Medeiros e Júnior confirmaram a negociação de parceria, nos moldes da que a agência fechou com Carlinhos Brown, para viabilizar a produção em larga escala do instrumento.
Os dois também foram categóricos: os projetos são inovadores, visam a disseminar o uso e o conhecimento a respeito dos instrumentos tradicionais em que se inspiraram.
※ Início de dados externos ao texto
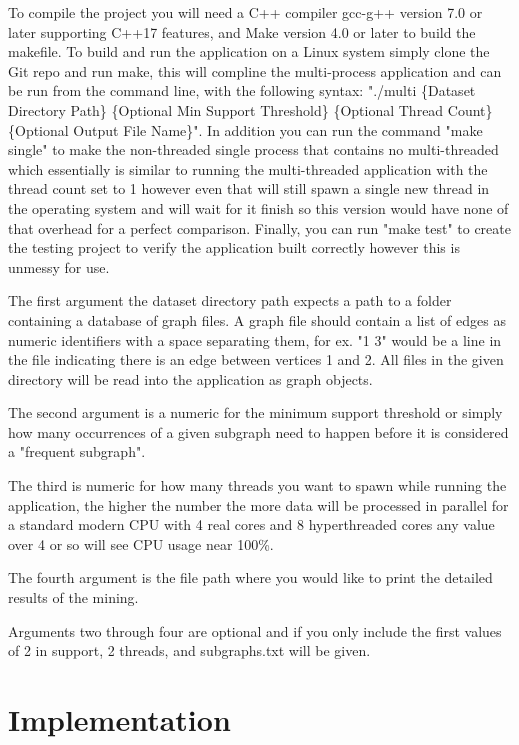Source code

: \documentclass{article}
\begin{document}
To compile the project you will need a C++ compiler gcc-g++ version 7.0 or later supporting C++17 features, and Make version 4.0 or later to build the makefile. To build and run the application on a Linux system simply clone the Git repo and run make, this will compline the multi-process application and can be run from the command line, with the following syntax: 
"./multi \{Dataset Directory Path\} \{Optional Min Support Threshold\} \{Optional Thread Count\}\{Optional Output File Name\}".
In addition you can run the command "make single" to make the non-threaded single process that contains no multi-threaded which essentially is similar to running the multi-threaded application with the thread count set to 1 however even that will still spawn a single new thread in the operating system and will wait for it finish so this version would have none of that overhead for a perfect comparison. Finally, you can run  "make test" to create the testing project to verify the application built correctly however this is unmessy for use. 

The first argument the dataset directory path expects a path to a folder containing a database of graph files. A graph file should contain a list of edges as numeric identifiers with a space separating them, for ex. "1 3" would be a line in the file indicating there is an edge between vertices 1 and 2. All files in the given directory will be read into the application as graph objects.

The second argument is a numeric for the minimum support threshold or simply how many occurrences of a given subgraph need to happen before it is considered a "frequent subgraph". 

The third is numeric for how many threads you want to spawn while running the application, the higher the number the more data will be processed in parallel for a standard modern CPU with 4 real cores and 8 hyperthreaded cores any value over 4 or so will see CPU usage near 100\%.

The fourth argument is the file path where you would like to print the detailed results of the mining.

Arguments two through four are optional and if you only include the first values of 2 in support, 2 threads, and subgraphs.txt will be given. 

\section{Implementation}
\end{document}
Além disso, na avaliação deles, haverá ainda o ganho com a preservação do meio ambiente, já que a utilização de matérias-primas como a madeira e o sisal (usadas nos instrumentos originais) seria insustentável e inviabilizaria a produção da quantidade necessária a um evento do porte da Copa do Mundo.
“A essência do projeto da caxirola é a democratização do instrumento por meio da produção em larga escala. Isso, além de baratear o produto, nos permitirá ter um padrão. O pedido de patente, portanto, não tem a ver com a origem da inspiração, mas principalmente com as inovações necessárias para tornar viável a produção em larga escala. Criamos um novo produto e é a partir dessa nova composição técnica que solicitamos a patente”, disse Britto Júnior, estimando a criação de 4 mil empregos com a iniciativa.
“Para um evento como a Copa do Mundo, a produção tem que ser em escala industrial. Se fôssemos fazer o pedhuá com matéria-prima natural, conforme a tradição, degradaríamos a natureza assustadoramente”, argumentou Medeiros. “A patente que eu solicitei ao Inpi é relativa ao instrumento que eu reconstruí com um novo design, com um projeto industrial e uma marca que é esquecida, mas que vamos retomar e que será de utilidade para o país. Antes eu, no Brasil, com esta patente do que um japonês como o que queria patentear o cupuaçu. Isso, sim, seria um absurdo.”
Medeiros destacou que, como o seu pedido de patente diz respeito ao processo de fabricação industrial do pedhuá de plástico, os artesãos e as comunidades que produzem apitos em pequena escala poderão continuar vendendo seus produtos. Da mesma forma, o torcedor, mesmo durante a Copa do Mundo, poderá levar aos estádios o modelo que preferir.
“Queremos contribuir para promover a imagem do Brasil, apoiar artesãos e ONGs indígenas e ajudar na preservação da natureza e na prática esportiva em geral”, acrescentou Medeiros. “Estimulando o uso do pedhuá, vamos dar nova utilidade ao instrumento, que, hoje, é usado principalmente para a caça de pássaros. Sei que meu trabalho é idôneo, que minhas intenções são as melhores possíveis e que minha ideia é inovadora”, reforçou Medeiros.